In North Routt, that’s a reality.

The Steamboat Lake Snow Club consists of both backcountry users and recently received a grant to help pay for a new tracked snow machine to groom cross-country ski trails and snowmobile trails.

“We are one of the only clubs that is motorized and nonmotorized,” said Ken Brink of Steamboat Lake State Park and a member of the club.

The park has 15 kilometers of touring trails for skiers that will benefit from the new groomer.

Both the Colorado Snowmobile Association and the Backcountry Skiers Alliance recognize the Snow Club. The purchase of the groomer is unique because it is meant for both motorized and nonmotorized users.

“This groomer is state-of-the-art snow-grooming equipment,” Brink said.

The equipment had an $184,000 price tag. Recently, the group received a grant from the Colorado State Trails Committee for $92,000 to pay for half of the cost of the machine. Rarely does that committee grant such a large sum and rarely does it grant to a winter trail group, Brink said.

Sen. Jack Taylor, R-Steamboat Springs, wrote a letter of support to help secure the grant, Brink said.

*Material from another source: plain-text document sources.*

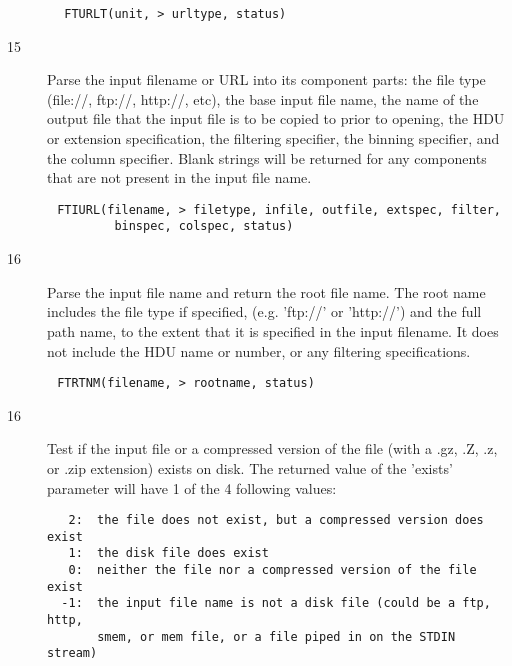 \documentclass[11pt]{book}
\begin{document}
\begin{verbatim}
        FTURLT(unit, > urltype, status)
\end{verbatim}

\begin{description}
\item[15]  Parse the input filename or URL into its component parts: the file
type (file://, ftp://, http://, etc), the base input file name, the
name of the output file that the input file is to be copied to prior
to opening, the HDU or extension specification, the filtering
specifier, the binning specifier, and the column specifier.  Blank
strings will be returned for any components that are not present
in the input file name.
\end{description}

\begin{verbatim}
       FTIURL(filename, > filetype, infile, outfile, extspec, filter,
               binspec, colspec, status)
\end{verbatim}

\begin{description}
\item[16] Parse the input file name and return the root file name.  The root
name includes the file type if specified, (e.g.  'ftp://' or 'http://')
and the full path name, to the extent that it is specified in the input
filename.  It does not include the HDU name or number, or any filtering
specifications.
\end{description}

\begin{verbatim}
       FTRTNM(filename, > rootname, status)
\end{verbatim}


\begin{description}
\item[16] Test if the input file or a compressed version of the file (with
a .gz, .Z, .z, or .zip extension) exists on disk.  The returned value of
the 'exists' parameter will have 1 of the 4 following values:

\begin{verbatim}
   2:  the file does not exist, but a compressed version does exist
   1:  the disk file does exist
   0:  neither the file nor a compressed version of the file exist
  -1:  the input file name is not a disk file (could be a ftp, http,
       smem, or mem file, or a file piped in on the STDIN stream)
\end{verbatim}

\end{description}
\end{document}
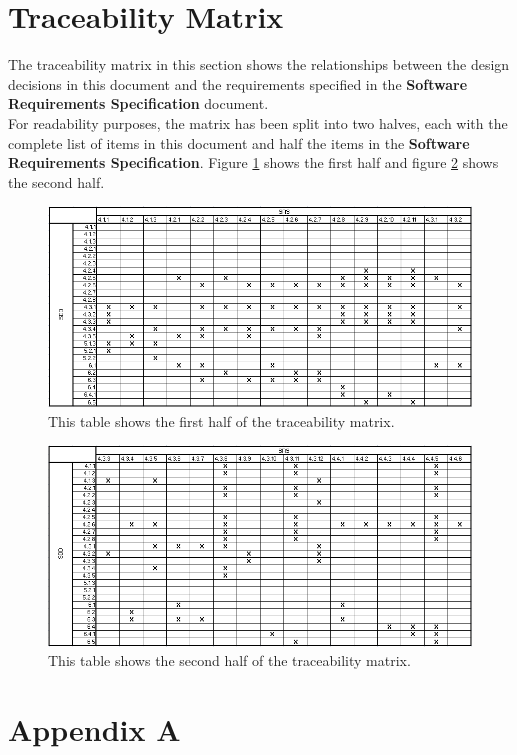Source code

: \documentclass[11pt]{article}
\begin{document}
\section{Traceability Matrix}\label{section-trace-matrix}
The traceability matrix in this section shows the relationships between the design decisions in this document and the requirements specified in the \textbf{Software Requirements Specification} document.\\
For readability purposes, the matrix has been split into two halves, each with the complete list of items in this document and half the items in the \textbf{Software Requirements Specification}. Figure \ref{tbl-trace-1} shows the first half and figure \ref{tbl-trace-2} shows the second half.
\begin{figure}[H]
\centering
\includegraphics[width=5in]{./images/trace_matrix_1.png}
\caption[Traceability Matrix Part 1]{This table shows the first half of the traceability matrix.}
\label{tbl-trace-1}
\end{figure}
\begin{figure}[H]
\centering
\includegraphics[width=5in]{./images/trace_matrix_2.png}
\caption[Traceability Matrix Part 1]{This table shows the second half of the traceability matrix.}
\label{tbl-trace-2}
\end{figure}
\newpage
\section{Appendix A}
\end{document}
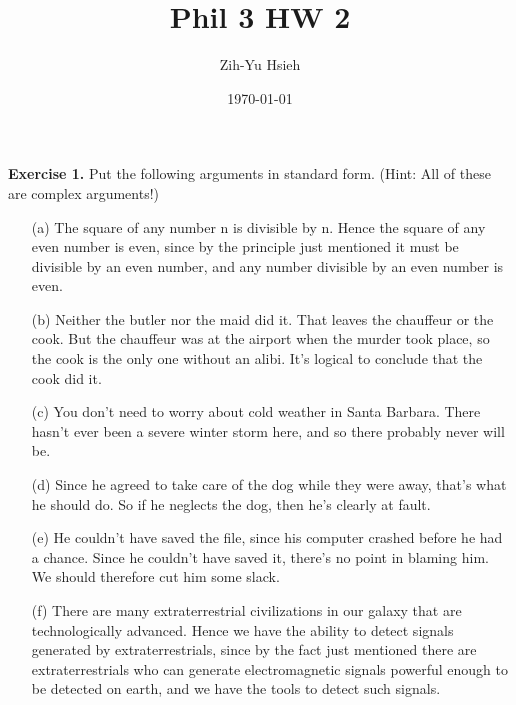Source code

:\documentclass{article}
\title{Phil 3 HW 2}
\author{Zih-Yu Hsieh}
\date{\today}
\begin{document}
\maketitle

\begin{ques}\label{q1}
\textbf{Exercise 1.} Put the following arguments in standard form. (Hint: All of these are complex arguments!)

\begin{enumerate}
\item[(a)] The square of any number n is divisible by n. Hence the square of any even number is even, since by the principle just mentioned it must be divisible by an even number, and any number divisible by an even number is even.

\item[(b)] Neither the butler nor the maid did it. That leaves the chauffeur or the cook. But the chauffeur was at the airport when the murder took place, so the cook is the only one without an alibi. It’s logical to conclude that the cook did it.

\item[(c)] You don’t need to worry about cold weather in Santa Barbara. There hasn’t ever been a severe winter storm here, and so there probably never will be.

\item[(d)] Since he agreed to take care of the dog while they were away, that’s what he should do. So if he neglects the dog, then he’s clearly at fault.

\item[(e)] He couldn’t have saved the file, since his computer crashed before he had a chance. Since he couldn’t have saved it, there’s no point in blaming him. We should therefore cut him some slack.

\item[(f)] There are many extraterrestrial civilizations in our galaxy that are technologically advanced. Hence we have the ability to detect signals generated by extraterrestrials, since by the fact just mentioned there are extraterrestrials who can generate electromagnetic signals powerful enough to be detected on earth, and we have the tools to detect such signals.
\end{enumerate}
\end{ques}
\end{document}
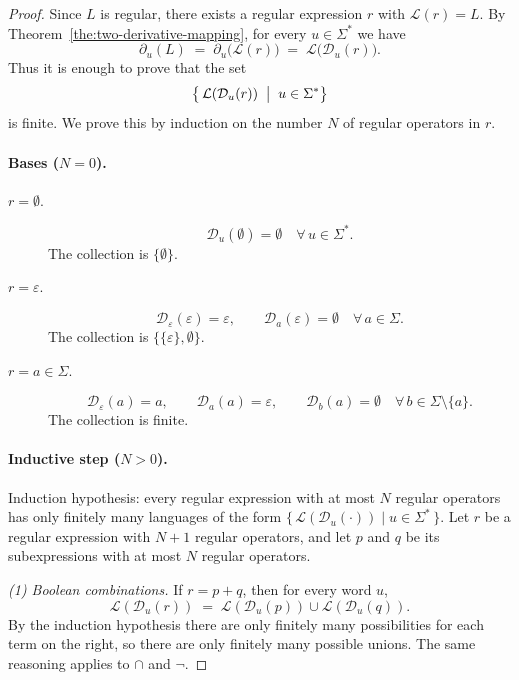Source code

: \begin{proof}
Since $L$ is regular, there exists a regular expression $r$ with $\mathcal{L}(r)=L$.
By Theorem~\ref{the:two-derivative-mapping}, for every $u\in\Sigma^*$ we have
\[
   \partial_u(L) \;=\; \partial_u\bigl(\mathcal{L}(r)\bigr)
   \;=\; \mathcal{L}\!\bigl(\mathcal{D}_u(r)\bigr).
\]
Thus it is enough to prove that the set
\[
  \bigl\{\, \mathcal{L}(\mathcal{D}_u(r)) \;\bigm|\; u\in\Sigma^* \bigr\}
\]
is finite. We prove this by induction on the number \(N\) of regular operators in \(r\).

\paragraph{Bases (\(N=0\)).}
\begin{description}
  \item[\(r=\emptyset\).]
  \[
    \mathcal{D}_u(\emptyset)=\emptyset \quad \forall\, u\in\Sigma^*.
  \]
  The collection is \( \{\emptyset\} \).

  \item[\(r=\varepsilon\).]
  \[
    \mathcal{D}_\varepsilon(\varepsilon)=\varepsilon,
    \qquad
    \mathcal{D}_a(\varepsilon)=\emptyset \quad \forall\, a\in\Sigma.
  \]
  The collection is \( \{\{\varepsilon\},\emptyset\} \).

  \item[\(r=a\in\Sigma\).]
  \[
    \mathcal{D}_\varepsilon(a)=a,
    \qquad
    \mathcal{D}_a(a)=\varepsilon,
    \qquad
    \mathcal{D}_b(a)=\emptyset \quad \forall\, b\in\Sigma\setminus\{a\}.
  \]
  The collection is finite.
\end{description}

\paragraph{Inductive step (\(N>0\)).}
Induction hypothesis: every regular expression with at most \(N\) regular operators has only finitely many languages of the form \(\{\,\mathcal{L}(\mathcal{D}_u(\cdot)) \mid u\in\Sigma^*\,\}\).
Let \(r\) be a regular expression with \(N+1\) regular operators, and let \(p\) and \(q\) be its subexpressions with at most \(N\) regular operators.

\smallskip
\emph{(1) Boolean combinations.}
If \(r=p+q\), then for every word \(u\),
\[
  \mathcal{L}(\mathcal{D}_u(r))
  \;=\;
  \mathcal{L}(\mathcal{D}_u(p)) \cup \mathcal{L}(\mathcal{D}_u(q)).
\]
By the induction hypothesis there are only finitely many possibilities for each term on the right, so there are only finitely many possible unions. The same reasoning applies to $\cap$ and $\neg$.


\end{proof}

The other half came from Don Markley, owner of snowmobile guiding service Steamboat Lake Outfitters, and Ed MacArthur, who also owns a snowmobile touring company that uses North Routt. Both men put up $46,000 for the machine.

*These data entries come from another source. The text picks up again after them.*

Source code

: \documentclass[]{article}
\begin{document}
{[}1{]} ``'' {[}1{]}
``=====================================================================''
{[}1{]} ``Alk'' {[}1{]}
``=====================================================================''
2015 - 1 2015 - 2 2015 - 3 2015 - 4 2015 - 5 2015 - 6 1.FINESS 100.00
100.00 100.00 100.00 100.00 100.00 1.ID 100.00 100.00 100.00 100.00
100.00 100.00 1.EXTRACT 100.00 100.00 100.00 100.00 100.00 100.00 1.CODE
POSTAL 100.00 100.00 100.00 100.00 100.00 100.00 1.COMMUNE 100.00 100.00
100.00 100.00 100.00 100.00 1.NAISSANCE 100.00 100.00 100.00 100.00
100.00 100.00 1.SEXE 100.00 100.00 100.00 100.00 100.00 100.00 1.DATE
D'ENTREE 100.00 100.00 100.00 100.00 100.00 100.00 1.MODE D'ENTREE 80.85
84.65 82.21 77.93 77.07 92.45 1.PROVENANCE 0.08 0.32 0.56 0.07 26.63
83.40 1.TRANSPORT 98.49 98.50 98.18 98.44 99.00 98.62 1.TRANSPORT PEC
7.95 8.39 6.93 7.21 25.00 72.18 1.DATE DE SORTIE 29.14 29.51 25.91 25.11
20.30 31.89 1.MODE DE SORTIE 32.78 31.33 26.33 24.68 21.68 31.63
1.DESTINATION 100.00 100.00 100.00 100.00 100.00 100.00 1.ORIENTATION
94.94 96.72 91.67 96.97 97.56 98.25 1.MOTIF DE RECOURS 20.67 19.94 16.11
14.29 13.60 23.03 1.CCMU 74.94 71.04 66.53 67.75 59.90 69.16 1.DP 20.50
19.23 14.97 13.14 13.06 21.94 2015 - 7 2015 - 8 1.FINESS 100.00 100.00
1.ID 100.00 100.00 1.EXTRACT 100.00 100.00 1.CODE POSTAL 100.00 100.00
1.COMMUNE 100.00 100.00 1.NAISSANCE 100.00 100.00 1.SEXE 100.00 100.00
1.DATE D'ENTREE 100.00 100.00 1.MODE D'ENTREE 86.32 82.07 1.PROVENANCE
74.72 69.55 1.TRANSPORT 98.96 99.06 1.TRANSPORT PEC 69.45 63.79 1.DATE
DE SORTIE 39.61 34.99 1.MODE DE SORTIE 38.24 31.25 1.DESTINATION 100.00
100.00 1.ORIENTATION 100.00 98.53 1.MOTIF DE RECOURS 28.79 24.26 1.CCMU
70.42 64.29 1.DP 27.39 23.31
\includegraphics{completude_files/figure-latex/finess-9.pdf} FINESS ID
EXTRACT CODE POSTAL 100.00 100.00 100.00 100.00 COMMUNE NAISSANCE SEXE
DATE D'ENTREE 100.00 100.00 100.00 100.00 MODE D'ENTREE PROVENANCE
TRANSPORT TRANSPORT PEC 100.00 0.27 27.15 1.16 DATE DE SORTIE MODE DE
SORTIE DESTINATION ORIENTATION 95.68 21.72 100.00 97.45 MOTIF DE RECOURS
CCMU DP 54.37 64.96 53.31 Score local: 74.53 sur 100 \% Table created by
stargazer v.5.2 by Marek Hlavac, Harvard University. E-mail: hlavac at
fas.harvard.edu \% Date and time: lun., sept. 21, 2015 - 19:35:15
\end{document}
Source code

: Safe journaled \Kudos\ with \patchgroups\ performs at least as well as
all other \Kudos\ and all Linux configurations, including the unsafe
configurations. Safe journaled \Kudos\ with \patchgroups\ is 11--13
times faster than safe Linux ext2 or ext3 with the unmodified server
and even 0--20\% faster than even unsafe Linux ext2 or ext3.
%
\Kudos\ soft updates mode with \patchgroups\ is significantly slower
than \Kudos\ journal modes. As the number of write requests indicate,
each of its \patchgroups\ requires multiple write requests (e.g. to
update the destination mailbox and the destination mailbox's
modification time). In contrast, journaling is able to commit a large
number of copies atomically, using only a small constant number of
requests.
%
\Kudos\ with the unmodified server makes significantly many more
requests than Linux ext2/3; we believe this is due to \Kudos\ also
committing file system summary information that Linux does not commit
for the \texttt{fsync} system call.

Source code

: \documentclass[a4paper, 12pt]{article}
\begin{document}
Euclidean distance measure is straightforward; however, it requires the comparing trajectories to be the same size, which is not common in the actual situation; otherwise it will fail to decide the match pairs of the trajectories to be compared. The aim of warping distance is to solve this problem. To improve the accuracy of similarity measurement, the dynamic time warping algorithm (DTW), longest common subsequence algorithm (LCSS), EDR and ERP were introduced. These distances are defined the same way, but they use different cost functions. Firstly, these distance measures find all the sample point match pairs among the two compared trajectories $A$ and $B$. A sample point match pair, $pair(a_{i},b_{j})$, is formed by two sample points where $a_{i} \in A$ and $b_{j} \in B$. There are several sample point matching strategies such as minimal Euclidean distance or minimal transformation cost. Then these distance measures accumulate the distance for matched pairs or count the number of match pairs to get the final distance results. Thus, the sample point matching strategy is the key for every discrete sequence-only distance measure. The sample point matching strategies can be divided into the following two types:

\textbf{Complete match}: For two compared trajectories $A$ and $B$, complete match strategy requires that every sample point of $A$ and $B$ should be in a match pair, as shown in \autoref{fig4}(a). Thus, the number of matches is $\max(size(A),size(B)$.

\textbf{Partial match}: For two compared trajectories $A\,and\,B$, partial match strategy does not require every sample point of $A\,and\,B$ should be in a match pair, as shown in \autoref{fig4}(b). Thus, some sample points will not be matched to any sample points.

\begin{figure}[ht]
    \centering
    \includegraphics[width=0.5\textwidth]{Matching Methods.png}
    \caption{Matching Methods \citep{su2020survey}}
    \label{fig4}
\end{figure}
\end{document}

“That’s huge,” Brink said. Without the donations from Markley and MacArthur, the groomer couldn’t have been purchased, he said.

Both men will use the snow groomer for trails they access, but the new machine also will groom popular cross-country ski trails.

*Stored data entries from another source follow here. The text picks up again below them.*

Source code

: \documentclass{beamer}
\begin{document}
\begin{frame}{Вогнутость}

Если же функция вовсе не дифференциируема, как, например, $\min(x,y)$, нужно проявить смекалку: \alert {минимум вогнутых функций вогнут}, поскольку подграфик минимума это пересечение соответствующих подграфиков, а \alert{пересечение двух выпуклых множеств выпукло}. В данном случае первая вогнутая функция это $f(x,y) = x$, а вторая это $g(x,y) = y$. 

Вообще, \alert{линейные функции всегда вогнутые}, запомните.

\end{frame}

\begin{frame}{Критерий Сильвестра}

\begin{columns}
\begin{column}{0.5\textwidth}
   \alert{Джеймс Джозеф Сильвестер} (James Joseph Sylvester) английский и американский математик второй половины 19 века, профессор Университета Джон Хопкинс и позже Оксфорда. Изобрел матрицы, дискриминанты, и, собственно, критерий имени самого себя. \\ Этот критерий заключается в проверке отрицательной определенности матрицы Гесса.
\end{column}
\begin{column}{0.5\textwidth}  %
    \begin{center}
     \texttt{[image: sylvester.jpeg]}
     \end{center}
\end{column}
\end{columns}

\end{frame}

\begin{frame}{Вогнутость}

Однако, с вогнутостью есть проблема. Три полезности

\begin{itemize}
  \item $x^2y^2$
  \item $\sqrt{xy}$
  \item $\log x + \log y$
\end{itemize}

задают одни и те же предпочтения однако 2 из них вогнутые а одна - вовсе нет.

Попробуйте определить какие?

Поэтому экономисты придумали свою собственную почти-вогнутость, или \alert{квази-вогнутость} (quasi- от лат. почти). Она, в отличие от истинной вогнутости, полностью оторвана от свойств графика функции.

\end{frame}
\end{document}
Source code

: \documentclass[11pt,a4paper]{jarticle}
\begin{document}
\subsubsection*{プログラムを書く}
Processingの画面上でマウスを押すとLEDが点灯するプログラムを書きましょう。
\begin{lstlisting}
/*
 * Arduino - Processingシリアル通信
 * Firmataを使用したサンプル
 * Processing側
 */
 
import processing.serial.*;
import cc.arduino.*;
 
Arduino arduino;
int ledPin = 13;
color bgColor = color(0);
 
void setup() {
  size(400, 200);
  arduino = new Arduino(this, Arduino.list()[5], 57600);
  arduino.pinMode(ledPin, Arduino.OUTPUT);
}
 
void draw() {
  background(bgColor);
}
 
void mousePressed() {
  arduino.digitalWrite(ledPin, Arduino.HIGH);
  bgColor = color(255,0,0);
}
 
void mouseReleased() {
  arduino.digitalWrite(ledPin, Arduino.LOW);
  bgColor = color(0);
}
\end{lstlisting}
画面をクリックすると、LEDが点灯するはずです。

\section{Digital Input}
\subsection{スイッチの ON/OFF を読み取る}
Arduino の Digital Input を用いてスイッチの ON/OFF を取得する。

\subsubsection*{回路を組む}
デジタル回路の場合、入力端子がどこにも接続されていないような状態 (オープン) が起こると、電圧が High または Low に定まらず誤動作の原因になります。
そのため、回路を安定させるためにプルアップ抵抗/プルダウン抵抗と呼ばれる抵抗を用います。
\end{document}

The Snow Club was organized a couple of years ago after witnessing motorized and nonmotorized users of the Routt National Forest initially butt heads over issues on Rabbit Ears Pass. Since then, the U.S. Forest Service formed a task force to help work out their differences, which resulted in reinforcing suggested nonmotorized areas on Rabbit Ears Pass and implementing a nonmotorized area on Buffalo Pass.

Brink said the group was organized to identify issues between motorized and nonmotorized users before they became a problem and before use on public land has a chance to increase dramatically in North Routt.

At 10 a.m. Thursday morning at Steamboat Lake State Park, a ceremony will be held to celebrate the purchase of the groomer.